LISTED RECORDS
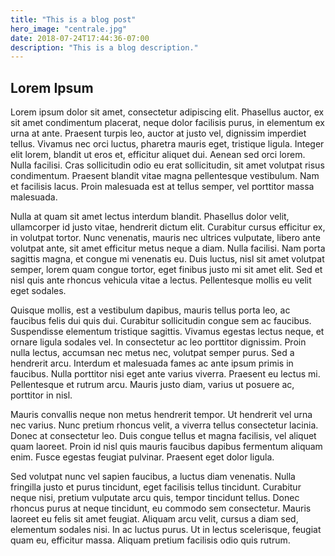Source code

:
 ```yaml
---
title: "This is a blog post"
hero_image: "centrale.jpg"
date: 2018-07-24T17:44:36-07:00
description: "This is a blog description."
---
```


<h2>Lorem Ipsum</h2>
Lorem ipsum dolor sit amet, consectetur adipiscing elit. Phasellus auctor, ex sit amet condimentum placerat, neque dolor facilisis purus, in elementum ex urna at ante. Praesent turpis leo, auctor at justo vel, dignissim imperdiet tellus. Vivamus nec orci luctus, pharetra mauris eget, tristique ligula. Integer elit lorem, blandit ut eros et, efficitur aliquet dui. Aenean sed orci lorem. Nulla facilisi. Cras sollicitudin odio eu erat sollicitudin, sit amet volutpat risus condimentum. Praesent blandit vitae magna pellentesque vestibulum. Nam et facilisis lacus. Proin malesuada est at tellus semper, vel porttitor massa malesuada.

Nulla at quam sit amet lectus interdum blandit. Phasellus dolor velit, ullamcorper id justo vitae, hendrerit dictum elit. Curabitur cursus efficitur ex, in volutpat tortor. Nunc venenatis, mauris nec ultrices vulputate, libero ante volutpat ante, sit amet efficitur metus neque a diam. Nulla facilisi. Nam porta sagittis magna, et congue mi venenatis eu. Duis luctus, nisl sit amet volutpat semper, lorem quam congue tortor, eget finibus justo mi sit amet elit. Sed et nisl quis ante rhoncus vehicula vitae a lectus. Pellentesque mollis eu velit eget sodales.

Quisque mollis, est a vestibulum dapibus, mauris tellus porta leo, ac faucibus felis dui quis dui. Curabitur sollicitudin congue sem ac faucibus. Suspendisse elementum tristique sagittis. Vivamus egestas lectus neque, et ornare ligula sodales vel. In consectetur ac leo porttitor dignissim. Proin nulla lectus, accumsan nec metus nec, volutpat semper purus. Sed a hendrerit arcu. Interdum et malesuada fames ac ante ipsum primis in faucibus. Nulla porttitor nisi eget ante varius viverra. Praesent eu lectus mi. Pellentesque et rutrum arcu. Mauris justo diam, varius ut posuere ac, porttitor in nisl.

Mauris convallis neque non metus hendrerit tempor. Ut hendrerit vel urna nec varius. Nunc pretium rhoncus velit, a viverra tellus consectetur lacinia. Donec at consectetur leo. Duis congue tellus et magna facilisis, vel aliquet quam laoreet. Proin id nisl quis mauris faucibus dapibus fermentum aliquam enim. Fusce egestas feugiat pulvinar. Praesent eget dolor ligula.

Sed volutpat nunc vel sapien faucibus, a luctus diam venenatis. Nulla fringilla justo et purus tincidunt, eget facilisis tellus tincidunt. Curabitur neque nisi, pretium vulputate arcu quis, tempor tincidunt tellus. Donec rhoncus purus at neque tincidunt, eu commodo sem consectetur. Mauris laoreet eu felis sit amet feugiat. Aliquam arcu velit, cursus a diam sed, elementum sodales nisi. In ac luctus purus. Ut in lectus scelerisque, feugiat quam eu, efficitur massa. Aliquam pretium facilisis odio quis rutrum.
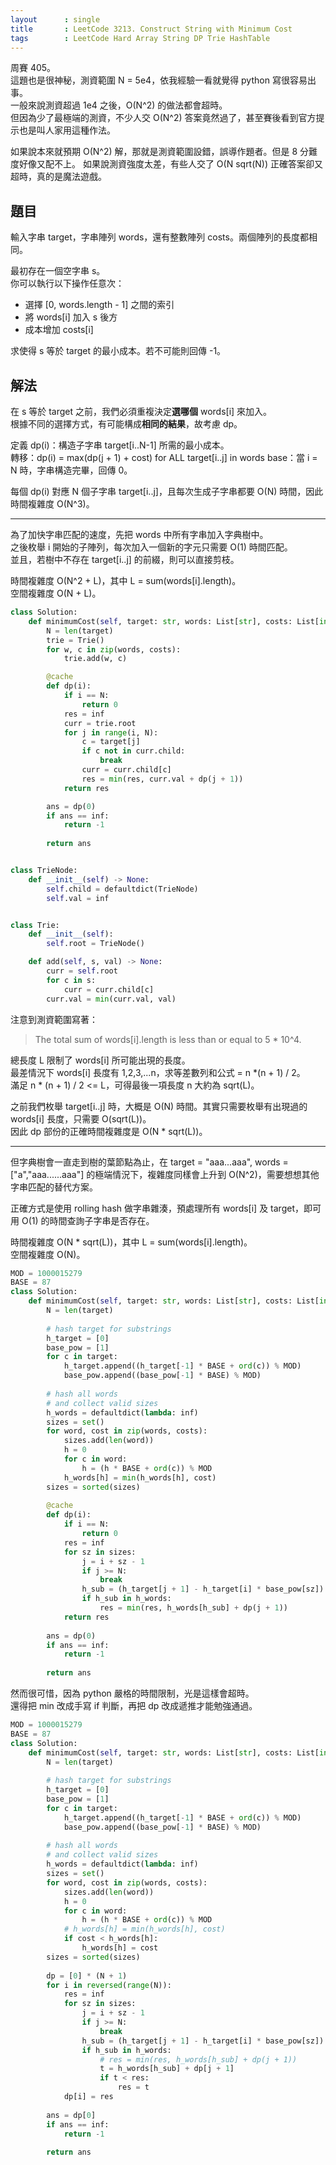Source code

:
 ```yaml
---
layout      : single
title       : LeetCode 3213. Construct String with Minimum Cost
tags        : LeetCode Hard Array String DP Trie HashTable
---
```

周賽 405。  
這題也是很神秘，測資範圍 N = 5e4，依我經驗一看就覺得 python 寫很容易出事。  
一般來說測資超過 1e4 之後，O(N^2) 的做法都會超時。  
但因為少了最極端的測資，不少人交 O(N^2) 答案竟然過了，甚至賽後看到官方提示也是叫人家用這種作法。  

如果說本來就預期 O(N^2) 解，那就是測資範圍設錯，誤導作題者。但是 8 分難度好像又配不上。
如果說測資強度太差，有些人交了 O(N sqrt(N)) 正確答案卻又超時，真的是魔法遊戲。  

## 題目

輸入字串 target，字串陣列 words，還有整數陣列 costs。兩個陣列的長度都相同。  

最初存在一個空字串 s。  
你可以執行以下操作任意次：  

- 選擇 [0, words.length - 1] 之間的索引  
- 將 words[i] 加入 s 後方  
- 成本增加 costs[i]  

求使得 s 等於 target 的最小成本。若不可能則回傳 -1。  

## 解法

在 s 等於 target 之前，我們必須重複決定**選哪個** words[i] 來加入。  
根據不同的選擇方式，有可能構成**相同的結果**，故考慮 dp。  

定義 dp(i)：構造子字串 target[i..N-1] 所需的最小成本。  
轉移：dp(i) = max(dp(j + 1) + cost) for ALL target[i..j] in words
base：當 i = N 時，字串構造完畢，回傳 0。  

每個 dp(i) 對應 N 個子字串 target[i..j]，且每次生成子字串都要 O(N) 時間，因此時間複雜度 O(N^3)。  

---

為了加快字串匹配的速度，先把 words 中所有字串加入字典樹中。  
之後枚舉 i 開始的子陣列，每次加入一個新的字元只需要 O(1) 時間匹配。  
並且，若樹中不存在 target[i..j] 的前綴，則可以直接剪枝。  

時間複雜度 O(N^2 + L)，其中 L = sum(words[i].length)。  
空間複雜度 O(N + L)。  

```python
class Solution:
    def minimumCost(self, target: str, words: List[str], costs: List[int]) -> int:
        N = len(target)
        trie = Trie()
        for w, c in zip(words, costs):
            trie.add(w, c)

        @cache
        def dp(i):
            if i == N:
                return 0
            res = inf
            curr = trie.root
            for j in range(i, N):
                c = target[j]
                if c not in curr.child:
                    break
                curr = curr.child[c]
                res = min(res, curr.val + dp(j + 1))
            return res 

        ans = dp(0)
        if ans == inf:
            return -1
        
        return ans


class TrieNode:
    def __init__(self) -> None:
        self.child = defaultdict(TrieNode)
        self.val = inf


class Trie:
    def __init__(self):
        self.root = TrieNode()

    def add(self, s, val) -> None:
        curr = self.root
        for c in s:
            curr = curr.child[c]
        curr.val = min(curr.val, val)
```

注意到測資範圍寫著：  
> The total sum of words[i].length is less than or equal to 5 * 10^4.  

總長度 L 限制了 words[i] 所可能出現的長度。  
最差情況下 words[i] 長度有 1,2,3,...n，求等差數列和公式 = n *(n + 1) / 2。  
滿足 n \* (n + 1) / 2 <= L，可得最後一項長度 n 大約為 sqrt(L)。  

之前我們枚舉 target[i..j] 時，大概是 O(N) 時間。其實只需要枚舉有出現過的 words[i] 長度，只需要 O(sqrt(L))。  
因此 dp 部份的正確時間複雜度是 O(N \* sqrt(L))。  

---

但字典樹會一直走到樹的葉節點為止，在 target = "aaa...aaa", words = ["a","aaa......aaa"] 的極端情況下，複雜度同樣會上升到 O(N^2)，需要想想其他字串匹配的替代方案。  

正確方式是使用 rolling hash 做字串雜湊，預處理所有 words[i] 及 target，即可用 O(1) 的時間查詢子字串是否存在。  

時間複雜度 O(N \* sqrt(L))，其中 L = sum(words[i].length)。  
空間複雜度 O(N)。  

```python
MOD = 1000015279
BASE = 87
class Solution:
    def minimumCost(self, target: str, words: List[str], costs: List[int]) -> int:
        N = len(target)
        
        # hash target for substrings
        h_target = [0] 
        base_pow = [1]
        for c in target:
            h_target.append((h_target[-1] * BASE + ord(c)) % MOD)
            base_pow.append((base_pow[-1] * BASE) % MOD)
            
        # hash all words
        # and collect valid sizes
        h_words = defaultdict(lambda: inf)
        sizes = set()
        for word, cost in zip(words, costs):
            sizes.add(len(word))
            h = 0
            for c in word:
                h = (h * BASE + ord(c)) % MOD
            h_words[h] = min(h_words[h], cost)
        sizes = sorted(sizes)
        
        @cache
        def dp(i):
            if i == N:
                return 0
            res = inf
            for sz in sizes:
                j = i + sz - 1
                if j >= N:
                    break
                h_sub = (h_target[j + 1] - h_target[i] * base_pow[sz]) % MOD
                if h_sub in h_words:
                    res = min(res, h_words[h_sub] + dp(j + 1))
            return res
        
        ans = dp(0)
        if ans == inf:
            return -1
        
        return ans
```

然而很可惜，因為 python 嚴格的時間限制，光是這樣會超時。  
還得把 min 改成手寫 if 判斷，再把 dp 改成遞推才能勉強通過。  

```python
MOD = 1000015279
BASE = 87
class Solution:
    def minimumCost(self, target: str, words: List[str], costs: List[int]) -> int:
        N = len(target)
        
        # hash target for substrings
        h_target = [0] 
        base_pow = [1]
        for c in target:
            h_target.append((h_target[-1] * BASE + ord(c)) % MOD)
            base_pow.append((base_pow[-1] * BASE) % MOD)
            
        # hash all words
        # and collect valid sizes
        h_words = defaultdict(lambda: inf)
        sizes = set()
        for word, cost in zip(words, costs):
            sizes.add(len(word))
            h = 0
            for c in word:
                h = (h * BASE + ord(c)) % MOD
            # h_words[h] = min(h_words[h], cost)
            if cost < h_words[h]:
                h_words[h] = cost
        sizes = sorted(sizes)
        
        dp = [0] * (N + 1)
        for i in reversed(range(N)):
            res = inf
            for sz in sizes:
                j = i + sz - 1
                if j >= N:
                    break
                h_sub = (h_target[j + 1] - h_target[i] * base_pow[sz]) % MOD
                if h_sub in h_words:
                    # res = min(res, h_words[h_sub] + dp(j + 1))
                    t = h_words[h_sub] + dp[j + 1]
                    if t < res:
                        res = t
            dp[i] = res
        
        ans = dp[0]
        if ans == inf:
            return -1
        
        return ans
```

REQUIRED WORK
Copy each line from the entries above that has the word "Vivamus" in it.

PROBLEM SOLUTION
Lorem ipsum dolor sit amet, consectetur adipiscing elit. Phasellus auctor, ex sit amet condimentum placerat, neque dolor facilisis purus, in elementum ex urna at ante. Praesent turpis leo, auctor at justo vel, dignissim imperdiet tellus. Vivamus nec orci luctus, pharetra mauris eget, tristique ligula. Integer elit lorem, blandit ut eros et, efficitur aliquet dui. Aenean sed orci lorem. Nulla facilisi. Cras sollicitudin odio eu erat sollicitudin, sit amet volutpat risus condimentum. Praesent blandit vitae magna pellentesque vestibulum. Nam et facilisis lacus. Proin malesuada est at tellus semper, vel porttitor massa malesuada.
Quisque mollis, est a vestibulum dapibus, mauris tellus porta leo, ac faucibus felis dui quis dui. Curabitur sollicitudin congue sem ac faucibus. Suspendisse elementum tristique sagittis. Vivamus egestas lectus neque, et ornare ligula sodales vel. In consectetur ac leo porttitor dignissim. Proin nulla lectus, accumsan nec metus nec, volutpat semper purus. Sed a hendrerit arcu. Interdum et malesuada fames ac ante ipsum primis in faucibus. Nulla porttitor nisi eget ante varius viverra. Praesent eu lectus mi. Pellentesque et rutrum arcu. Mauris justo diam, varius ut posuere ac, porttitor in nisl.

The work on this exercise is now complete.